Short Links and “The Reel”

While we're talking about minor features of the Strathspey SCD Database, here's another topic we haven'T really covered a lot so far. This is the “short links” service and, in particular, its relationship to The Reel, the newsletter put out by the RSCDS London Branch.

The Reel has been around for a very long time – it goes back to when Hugh Foss was an active dancer in the London branch after WWII – and London Branch has graciously made available a full archive of every issue (over 300 by now) on the Internet. Various items in the Strathspey SCD Database reference The Reel, typically dances which have appeared in its pages in the form of full dance descriptions, but also via explicit links in “Extra Info” type annotations. This includes, for example, obituaries of famous people from the SCD scene.

The London Branch web site used reasonably logical URLs for their back issues of The Reel until 2024, when there was a big redesign. Unfortunately now they look like

https://www.rscdslondon.org.uk/_files/ugd/4a642b_d692fc5cc9354460b46c49a99f593b12.pdf

where the bit between /ugd/ and .pdf looks like a hash of some sort, different from one issue to the next. (That, incidentally, is a link to The Reel issue 330.) This is obviously not something one wants to have to deal with on a regular basis, and we don't want abominations like this spread all over the database just in case London Branch redesigns its web site for the next time and all the links change again.

At this point I would like to make very clear that the London Branch people have been very helpful and went a long distance out of their way to ensure that we could deal efficiently with the fallout of the change. When we sound a little exasperated this should not be construed as a criticism of London Branch or its web designer. It is more of a statement on the nature of various tools which are popular for web sites.

In a nutshell, when we want to reference issue 330 of The Reel in the database, we don't want to have to use the unwieldy URL shown above. We would much rather use something like <<link:thereel/330>> (using the “magic link” mechanism available in the SCDDB's dialect of the Markdown language), which is (a) shorter and (b) more symbolic and easier to work with. We can look up the actual link in a “short link” database which is pre-filled with the links to the PDF files currently available from the archives of The Reel. (RSCDS London Branch graciously made available a file that contained issue numbers and the corresponding PDF links, and we used that to seed the short-link database.) So far, so good.
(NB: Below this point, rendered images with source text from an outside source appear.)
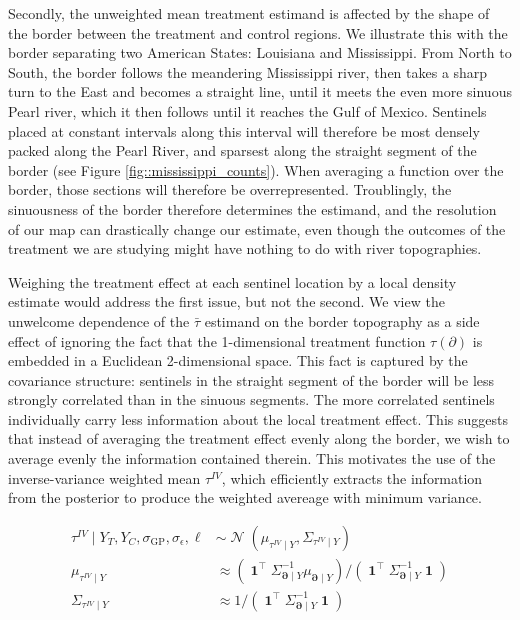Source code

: \documentclass[letter]{article}
\newcommand{\genericdel}[3]{%
      \left#1#3\right#2
    }
\newcommand{\del}[1]{\genericdel(){#1}}
\DeclareMathOperator{\normal}{\mathcal{N}}
\DeclareMathOperator{\ones}{\mathbf{1}}
\newcommand{\trans}{^{\intercal}}
\newcommand{\sigmaf}{\sigma_{\mathrm{GP}}}
\newcommand{\sigman}{\sigma_{\epsilon}}
\newcommand{\boundary}{\partial}
\newcommand{\sentinels}{\bm{\boundary}}
\newcommand{\linavg}{\bar{\tau}}
\newcommand{\invvar}{\tau^{IV}}
\begin{document}
Secondly, the unweighted mean treatment estimand is affected by the
shape of the border between the treatment and control regions. We
illustrate this with the border separating two American States:
Louisiana and Mississippi. From North to South, the border follows the
meandering Mississippi river, then takes a sharp turn to the East and
becomes a straight line, until it meets the even more sinuous Pearl
river, which it then follows until it reaches the Gulf of Mexico.
Sentinels placed at constant intervals along this interval will
therefore be most densely packed along the Pearl River, and sparsest
along the straight segment of the border (see Figure
\ref{fig::mississippi_counts}). When averaging a function over the
border, those sections will therefore be overrepresented. Troublingly,
the sinuousness of the border therefore determines the estimand, and the
resolution of our map can drastically change our estimate, even though
the outcomes of the treatment we are studying might have nothing to do
with river topographies.

Weighing the treatment effect at each sentinel location by a local
density estimate would address the first issue, but not the second. We
view the unwelcome dependence of the \(\linavg\) estimand on the border
topography as a side effect of ignoring the fact that the 1-dimensional
treatment function \(\tau(\boundary)\) is embedded in a Euclidean
2-dimensional space. This fact is captured by the covariance structure:
sentinels in the straight segment of the border will be less strongly
correlated than in the sinuous segments. The more correlated sentinels
individually carry less information about the local treatment effect.
This suggests that instead of averaging the treatment effect evenly
along the border, we wish to average evenly the information contained
therein. This motivates the use of the inverse-variance weighted mean
\(\invvar\), which efficiently extracts the information from the
posterior to produce the weighted avereage with minimum variance.

\begin{equation}\begin{split}
    \invvar \mid Y_T, Y_C, \sigmaf, \sigman, \ell &\sim \normal\del{\mu_{\invvar \mid Y}, \Sigma_{\invvar \mid Y}} \\
    \mu_{\invvar \mid Y} &\approx \del{\ones\trans \Sigma_{\sentinels \mid Y}^{-1} \mu_{\sentinels \mid Y}} \big/ \del{\ones\trans \Sigma_{\sentinels \mid Y}^{-1} \ones}  \\
    \Sigma_{\invvar \mid Y} &\approx 1 \big/ \del{\ones\trans \Sigma_{\sentinels \mid Y}^{-1} \ones}
\end{split}\label{eq:invvar}\end{equation}
\end{document}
The problem we need to deal with today is that the file we received from London Branch covered everything up to issue 325 of the newsletter, and of course they keep publishing more issues every so often. We can't expect London Branch to send us more links, so to update the sort-link database we can “screen-scrape” the archive page on the London Branch web server to see whether new issues have appeared.

The tool of choice for screen-scraping in Python is a package called “Beautiful Soup”. This offers tools to ingest HTML pages and identify interesting bits in them. The raw HTML version of the Reel archive page is a huge unreadable mess of disgusting-looking HTML (again, we would like to emphasise that this is strictly a comment on the tool in use rather than the talents or intentions of whoever has designed the London Branch web site, but we still want to call a spade a spade), but fortunately Beautiful Soup doesn't care. We just need to hold our nose and use the Google Chrome web development tools to figure out how to find what we want to find. The HTML page basically contains a “card” for every issue of The Reel which features the issue number (in the shape of a text saying “Reel 330”) and a download button marked “Read more”. Roughly this looks like

  … STUFF …
  <div role="listitem">
     … MORE STUFF …
     <span style="font-weight: bold;" class="wixui-rich-text__text"  STUFF >
       Reel 330
     </span>
     … MORE STUFF …
     <a href="https://www.rscdslondon.org.uk/_files/ugd/4a642b_d692fc5cc9354460b46c49a99f593b12.pdf">
       Read more
     </a>
     … STILL MORE STUFF …
  </div>
  … EVEN MORE STUFF …

if we leave out lots of irrelevant clutter.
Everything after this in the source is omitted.